▼

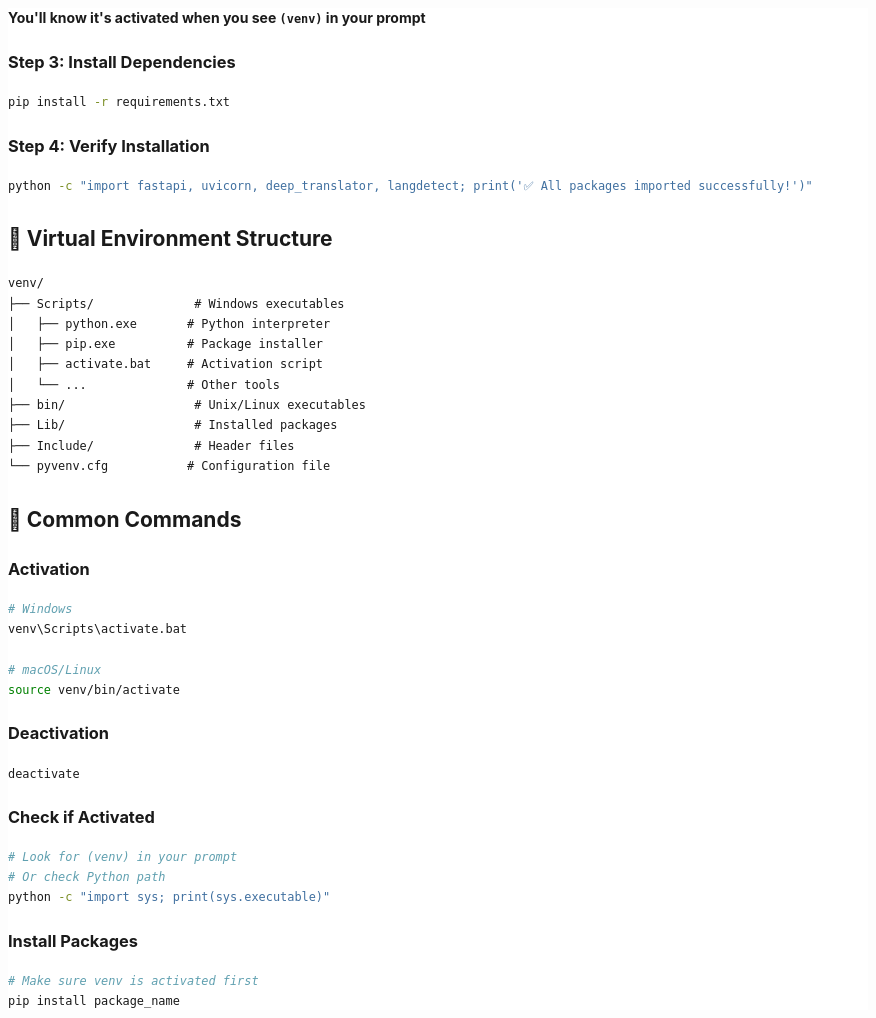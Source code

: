 **You'll know it's activated when you see `(venv)` in your prompt**

### **Step 3: Install Dependencies**
```bash
pip install -r requirements.txt
```

### **Step 4: Verify Installation**
```bash
python -c "import fastapi, uvicorn, deep_translator, langdetect; print('✅ All packages imported successfully!')"
```

## 📁 Virtual Environment Structure

```
venv/
├── Scripts/              # Windows executables
│   ├── python.exe       # Python interpreter
│   ├── pip.exe          # Package installer
│   ├── activate.bat     # Activation script
│   └── ...              # Other tools
├── bin/                  # Unix/Linux executables
├── Lib/                  # Installed packages
├── Include/              # Header files
└── pyvenv.cfg           # Configuration file
```

## 🎯 Common Commands

### **Activation**
```bash
# Windows
venv\Scripts\activate.bat

# macOS/Linux
source venv/bin/activate
```

### **Deactivation**
```bash
deactivate
```

### **Check if Activated**
```bash
# Look for (venv) in your prompt
# Or check Python path
python -c "import sys; print(sys.executable)"
```

### **Install Packages**
```bash
# Make sure venv is activated first
pip install package_name
```
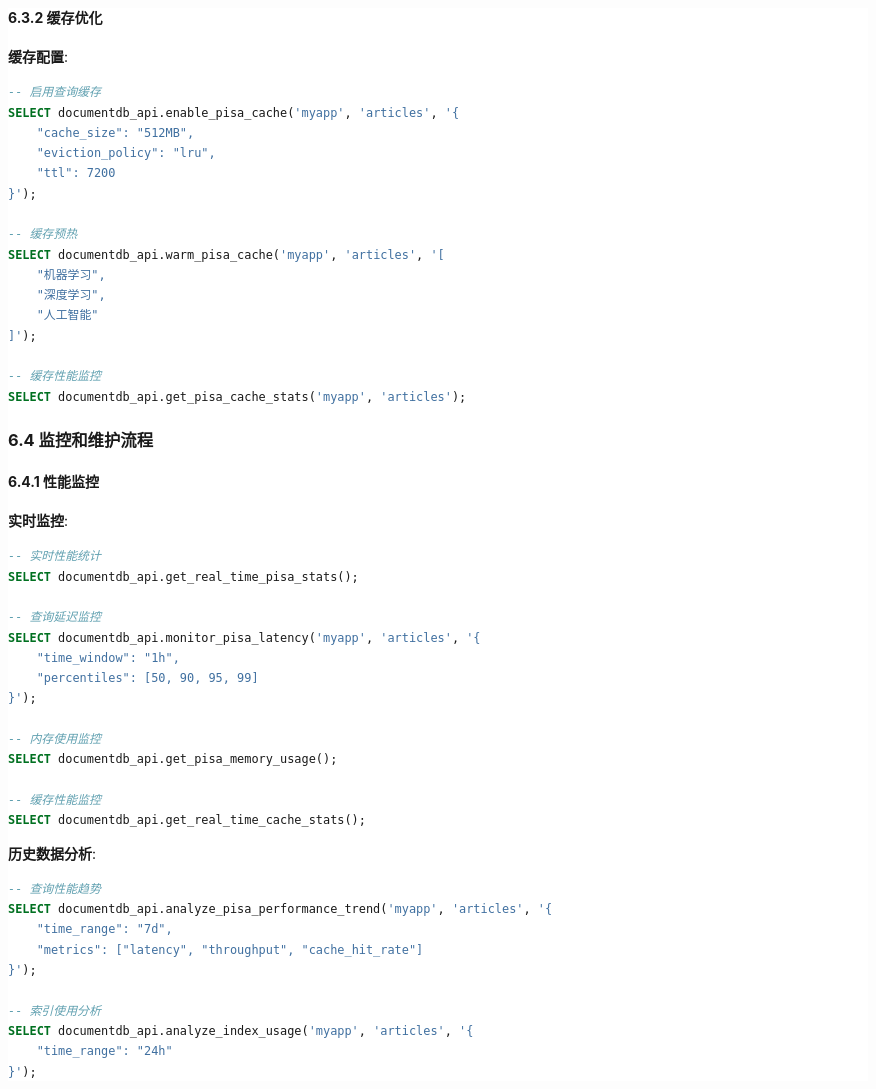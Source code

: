 #### 6.3.2 缓存优化

**缓存配置**:
```sql
-- 启用查询缓存
SELECT documentdb_api.enable_pisa_cache('myapp', 'articles', '{
    "cache_size": "512MB",
    "eviction_policy": "lru",
    "ttl": 7200
}');

-- 缓存预热
SELECT documentdb_api.warm_pisa_cache('myapp', 'articles', '[
    "机器学习",
    "深度学习",
    "人工智能"
]');

-- 缓存性能监控
SELECT documentdb_api.get_pisa_cache_stats('myapp', 'articles');
```

### 6.4 监控和维护流程

#### 6.4.1 性能监控

**实时监控**:
```sql
-- 实时性能统计
SELECT documentdb_api.get_real_time_pisa_stats();

-- 查询延迟监控
SELECT documentdb_api.monitor_pisa_latency('myapp', 'articles', '{
    "time_window": "1h",
    "percentiles": [50, 90, 95, 99]
}');

-- 内存使用监控
SELECT documentdb_api.get_pisa_memory_usage();

-- 缓存性能监控
SELECT documentdb_api.get_real_time_cache_stats();
```

**历史数据分析**:
```sql
-- 查询性能趋势
SELECT documentdb_api.analyze_pisa_performance_trend('myapp', 'articles', '{
    "time_range": "7d",
    "metrics": ["latency", "throughput", "cache_hit_rate"]
}');

-- 索引使用分析
SELECT documentdb_api.analyze_index_usage('myapp', 'articles', '{
    "time_range": "24h"
}');
```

▲

[THE TASK] Go through the data above line by line, count those that contain the string "SELECT", and reply with the count only.

[COMPLETED EXERCISE] 9